Exercise description >>
The answer is the set of lines that include "remove", copied from the data below.

-- Opening Marker --

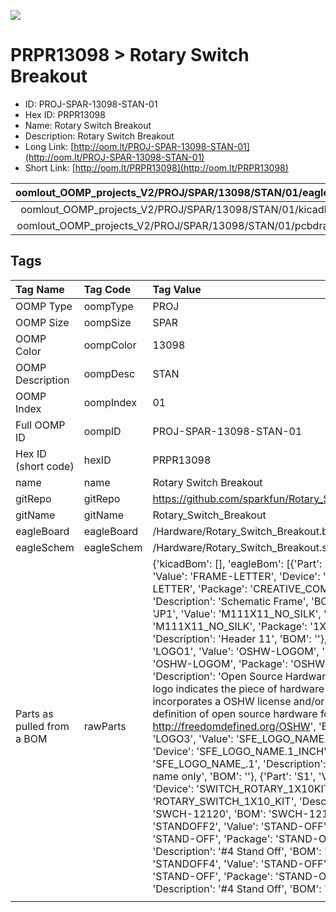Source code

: 


  
![][im]
# PRPR13098 > Rotary Switch Breakout

- ID: PROJ-SPAR-13098-STAN-01
- Hex ID: PRPR13098
- Name: Rotary Switch Breakout
- Description: Rotary Switch Breakout
- Long Link: [http://oom.lt/PROJ-SPAR-13098-STAN-01](http://oom.lt/PROJ-SPAR-13098-STAN-01)
- Short Link: [http://oom.lt/PRPR13098](http://oom.lt/PRPR13098)
  

|oomlout_OOMP_projects_V2/PROJ/SPAR/13098/STAN/01/eagleImage.png|oomlout_OOMP_projects_V2/PROJ/SPAR/13098/STAN/01/eagleSchemImage.png|oomlout_OOMP_projects_V2/PROJ/SPAR/13098/STAN/01/kicadPcb3dFront.png|oomlout_OOMP_projects_V2/PROJ/SPAR/13098/STAN/01/kicadPcb3dBack.png|
| :---: | :---: | :---: | :---: |
|oomlout_OOMP_projects_V2/PROJ/SPAR/13098/STAN/01/kicadPcb3d.png|oomlout_OOMP_projects_V2/PROJ/SPAR/13098/STAN/01/bomBack.png|oomlout_OOMP_projects_V2/PROJ/SPAR/13098/STAN/01/bomFront.png|oomlout_OOMP_projects_V2/PROJ/SPAR/13098/STAN/01/pcbdraw.svg|
|oomlout_OOMP_projects_V2/PROJ/SPAR/13098/STAN/01/pcbdrawBack.svg||||

## Tags
  

|Tag Name|Tag Code|Tag Value|
| :--- | :--- | :--- |
|OOMP Type|oompType|PROJ|
|OOMP Size|oompSize|SPAR|
|OOMP Color|oompColor|13098|
|OOMP Description|oompDesc|STAN|
|OOMP Index|oompIndex|01|
|Full OOMP ID|oompID|PROJ-SPAR-13098-STAN-01|
|Hex ID (short code)|hexID|PRPR13098|
|name|name|Rotary Switch Breakout|
|gitRepo|gitRepo|https://github.com/sparkfun/Rotary_Switch_Breakout|
|gitName|gitName|Rotary_Switch_Breakout|
|eagleBoard|eagleBoard|/Hardware/Rotary_Switch_Breakout.brd|
|eagleSchem|eagleSchem|/Hardware/Rotary_Switch_Breakout.sch|
|Parts as pulled from a BOM|rawParts|{'kicadBom': [], 'eagleBom': [{'Part': 'FRAME1', 'Value': 'FRAME-LETTER', 'Device': 'FRAME-LETTER', 'Package': 'CREATIVE_COMMONS', 'Description': 'Schematic Frame', 'BOM': ''}, {'Part': 'JP1', 'Value': 'M111X11_NO_SILK', 'Device': 'M111X11_NO_SILK', 'Package': '1X11_NO_SILK', 'Description': 'Header 11', 'BOM': ''}, {'Part': 'LOGO1', 'Value': 'OSHW-LOGOM', 'Device': 'OSHW-LOGOM', 'Package': 'OSHW-LOGO-M', 'Description': 'Open Source Hardware Logo This logo indicates the piece of hardware it is found on incorporates a OSHW license and/or adheres to the definition of open source hardware found here: http://freedomdefined.org/OSHW', 'BOM': ''}, {'Part': 'LOGO3', 'Value': 'SFE_LOGO_NAME.1_INCH', 'Device': 'SFE_LOGO_NAME.1_INCH', 'Package': 'SFE_LOGO_NAME_.1', 'Description': 'SFE Logo, name only', 'BOM': ''}, {'Part': 'S1', 'Value': '1x10', 'Device': 'SWITCH_ROTARY_1X10KIT', 'Package': 'ROTARY_SWITCH_1X10_KIT', 'Description': 'SWCH-12120', 'BOM': 'SWCH-12120'}, {'Part': 'STANDOFF2', 'Value': 'STAND-OFF', 'Device': 'STAND-OFF', 'Package': 'STAND-OFF', 'Description': '#4 Stand Off', 'BOM': ''}, {'Part': 'STANDOFF4', 'Value': 'STAND-OFF', 'Device': 'STAND-OFF', 'Package': 'STAND-OFF', 'Description': '#4 Stand Off', 'BOM': ''}]}|
||||



[im]: PROJ/SPAR/13098/STAN/01/kicadPcb3d_450.png
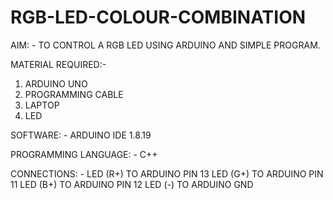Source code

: # RGB-LED-COLOUR-COMBINATION

 AIM: - TO CONTROL A  RGB LED USING ARDUINO AND SIMPLE PROGRAM.
 
MATERIAL REQUIRED:-
1. ARDUINO UNO
2. PROGRAMMING CABLE
3. LAPTOP
4. LED

SOFTWARE: - ARDUINO IDE 1.8.19

PROGRAMMING LANGUAGE: - C++

CONNECTIONS: - LED (R+) TO ARDUINO PIN 13
               LED (G+) TO ARDUINO PIN 11
               LED (B+) TO ARDUINO PIN 12
               LED (-) TO ARDUINO GND
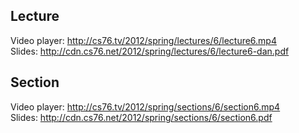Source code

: ## Lecture

Video player: <http://cs76.tv/2012/spring/lectures/6/lecture6.mp4>  
Slides: <http://cdn.cs76.net/2012/spring/lectures/6/lecture6-dan.pdf>

## Section

Video player: <http://cs76.tv/2012/spring/sections/6/section6.mp4>  
Slides: <http://cdn.cs76.net/2012/spring/sections/6/section6.pdf>

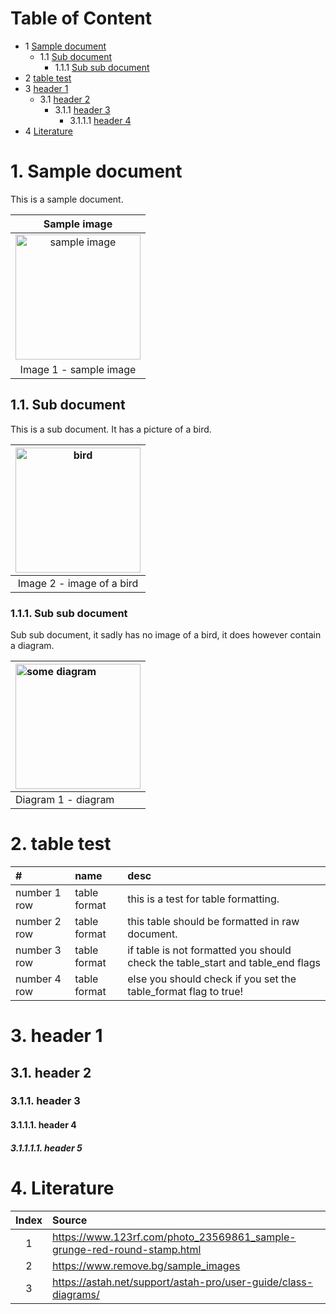 # Table of Content

- 1 [Sample document](#chapter0)
	- 1.1 [Sub document](#chapter1)
		- 1.1.1 [Sub sub document](#chapter2)
- 2 [table test](#chapter3)
- 3 [header 1](#chapter4)
	- 3.1 [header 2](#chapter5)
		- 3.1.1 [header 3](#chapter6)
			- 3.1.1.1 [header 4](#chapter7)
- 4 [Literature](#chapter9)


<div style="page-break-after: always;"></div>

# 1. Sample document <a name="chapter0"></a>

This is a sample document.

|Sample image|
|:---:|
| <img width="200" src="https://previews.123rf.com/images/aquir/aquir1311/aquir131100316/23569861-sample-grunge-red-round-stamp.jpg"  alt="sample image"/> |
| Image 1 - sample image|    


## 1.1. Sub document <a name="chapter1"></a>

This is a sub document. It has a picture of a bird. 

| <img width="200" src="https://static.remove.bg/sample-gallery/graphics/bird-thumbnail.jpg"  alt="bird"/> |
|:---:|
|Image 2 - image of a bird|


### 1.1.1. Sub sub document <a name="chapter2"></a>

Sub sub document, it sadly has no image of a bird, it does however contain a diagram.

| <img width="200" src="https://astah.net/wp-content/uploads/2020/11/auto-create-class-diagram-detailed.png"  alt="some diagram"/> |
|:---|
| Diagram 1 - diagram |



<div style="page-break-after: always;"></div>

# 2. table test  <a name="chapter3"></a>

| #            | name         | desc                                                                           | 
| :---         | :---         | :---                                                                           | 
| number 1 row | table format | this is a test for table formatting.                                           | 
| number 2 row | table format | this table should be formatted in raw document.                                | 
| number 3 row | table format | if table is not formatted you should check the table_start and table_end flags | 
| number 4 row | table format | else you should check if you set the table_format flag to true!                | 


<div style="page-break-after: always;"></div>

# 3. header 1 <a name="chapter4"></a>
## 3.1. header 2 <a name="chapter5"></a>
### 3.1.1. header 3 <a name="chapter6"></a>
#### 3.1.1.1. header 4 <a name="chapter7"></a>
##### 3.1.1.1.1. header 5 <a name="chapter8"></a>


<div style="page-break-after: always;"></div>

# 4. Literature <a name="chapter9"></a>

|Index|Source|
|:---:|:---|
| 1 | https://www.123rf.com/photo_23569861_sample-grunge-red-round-stamp.html | 
| 2 | https://www.remove.bg/sample_images | 
| 3 | https://astah.net/support/astah-pro/user-guide/class-diagrams/ |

-- Closing Marker --

Result of the exercise >>
| <img width="200" src="https://static.remove.bg/sample-gallery/graphics/bird-thumbnail.jpg"  alt="bird"/> |
| 2 | https://www.remove.bg/sample_images | 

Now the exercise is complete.